# Work item
When you copy the records, keep every word exact and leave the pictures out.

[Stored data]
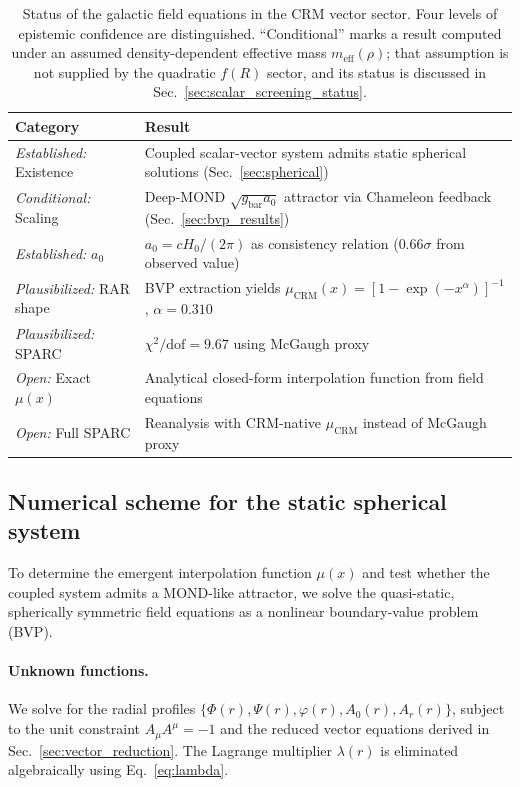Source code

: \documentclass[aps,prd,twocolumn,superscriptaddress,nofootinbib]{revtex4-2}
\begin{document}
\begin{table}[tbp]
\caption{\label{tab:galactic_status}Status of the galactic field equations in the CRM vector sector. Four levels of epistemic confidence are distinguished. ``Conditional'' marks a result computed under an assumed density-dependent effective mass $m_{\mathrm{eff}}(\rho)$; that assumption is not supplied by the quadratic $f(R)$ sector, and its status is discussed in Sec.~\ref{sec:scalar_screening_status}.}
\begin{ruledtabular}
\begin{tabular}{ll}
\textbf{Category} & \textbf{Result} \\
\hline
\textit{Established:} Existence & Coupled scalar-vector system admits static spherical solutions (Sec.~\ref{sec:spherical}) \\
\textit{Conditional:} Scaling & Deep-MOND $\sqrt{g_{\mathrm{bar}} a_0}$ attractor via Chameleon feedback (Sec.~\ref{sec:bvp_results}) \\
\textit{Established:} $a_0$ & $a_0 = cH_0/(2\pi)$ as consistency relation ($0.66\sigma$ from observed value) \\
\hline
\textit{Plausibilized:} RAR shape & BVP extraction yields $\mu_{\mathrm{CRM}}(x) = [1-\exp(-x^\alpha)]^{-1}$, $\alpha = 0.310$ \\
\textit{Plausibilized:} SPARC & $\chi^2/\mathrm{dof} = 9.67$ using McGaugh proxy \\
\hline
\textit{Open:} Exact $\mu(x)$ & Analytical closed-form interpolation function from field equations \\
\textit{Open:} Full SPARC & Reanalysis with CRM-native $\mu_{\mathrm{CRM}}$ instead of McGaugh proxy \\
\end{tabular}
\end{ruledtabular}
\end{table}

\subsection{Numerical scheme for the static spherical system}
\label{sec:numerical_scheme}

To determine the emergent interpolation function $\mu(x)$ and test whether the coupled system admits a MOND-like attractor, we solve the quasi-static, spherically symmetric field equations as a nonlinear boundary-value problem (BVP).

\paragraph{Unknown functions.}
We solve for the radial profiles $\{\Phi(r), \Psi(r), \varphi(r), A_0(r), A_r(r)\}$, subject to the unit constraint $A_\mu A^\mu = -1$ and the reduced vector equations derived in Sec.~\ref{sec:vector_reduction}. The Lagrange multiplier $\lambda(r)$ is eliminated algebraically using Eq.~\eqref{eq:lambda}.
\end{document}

# Answer section
Source code

: \documentclass[aps,prd,twocolumn,superscriptaddress,nofootinbib]{revtex4-2}
\begin{document}
\begin{table}[tbp]
\caption{\label{tab:galactic_status}Status of the galactic field equations in the CRM vector sector. Four levels of epistemic confidence are distinguished. ``Conditional'' marks a result computed under an assumed density-dependent effective mass $m_{\mathrm{eff}}(\rho)$; that assumption is not supplied by the quadratic $f(R)$ sector, and its status is discussed in Sec.~\ref{sec:scalar_screening_status}.}
\begin{ruledtabular}
\begin{tabular}{ll}
\textbf{Category} & \textbf{Result} \\
\hline
\textit{Established:} Existence & Coupled scalar-vector system admits static spherical solutions (Sec.~\ref{sec:spherical}) \\
\textit{Conditional:} Scaling & Deep-MOND $\sqrt{g_{\mathrm{bar}} a_0}$ attractor via Chameleon feedback (Sec.~\ref{sec:bvp_results}) \\
\textit{Established:} $a_0$ & $a_0 = cH_0/(2\pi)$ as consistency relation ($0.66\sigma$ from observed value) \\
\hline
\textit{Plausibilized:} RAR shape & BVP extraction yields $\mu_{\mathrm{CRM}}(x) = [1-\exp(-x^\alpha)]^{-1}$, $\alpha = 0.310$ \\
\textit{Plausibilized:} SPARC & $\chi^2/\mathrm{dof} = 9.67$ using McGaugh proxy \\
\hline
\textit{Open:} Exact $\mu(x)$ & Analytical closed-form interpolation function from field equations \\
\textit{Open:} Full SPARC & Reanalysis with CRM-native $\mu_{\mathrm{CRM}}$ instead of McGaugh proxy \\
\end{tabular}
\end{ruledtabular}
\end{table}

\subsection{Numerical scheme for the static spherical system}
\label{sec:numerical_scheme}

To determine the emergent interpolation function $\mu(x)$ and test whether the coupled system admits a MOND-like attractor, we solve the quasi-static, spherically symmetric field equations as a nonlinear boundary-value problem (BVP).

\paragraph{Unknown functions.}
We solve for the radial profiles $\{\Phi(r), \Psi(r), \varphi(r), A_0(r), A_r(r)\}$, subject to the unit constraint $A_\mu A^\mu = -1$ and the reduced vector equations derived in Sec.~\ref{sec:vector_reduction}. The Lagrange multiplier $\lambda(r)$ is eliminated algebraically using Eq.~\eqref{eq:lambda}.
\end{document}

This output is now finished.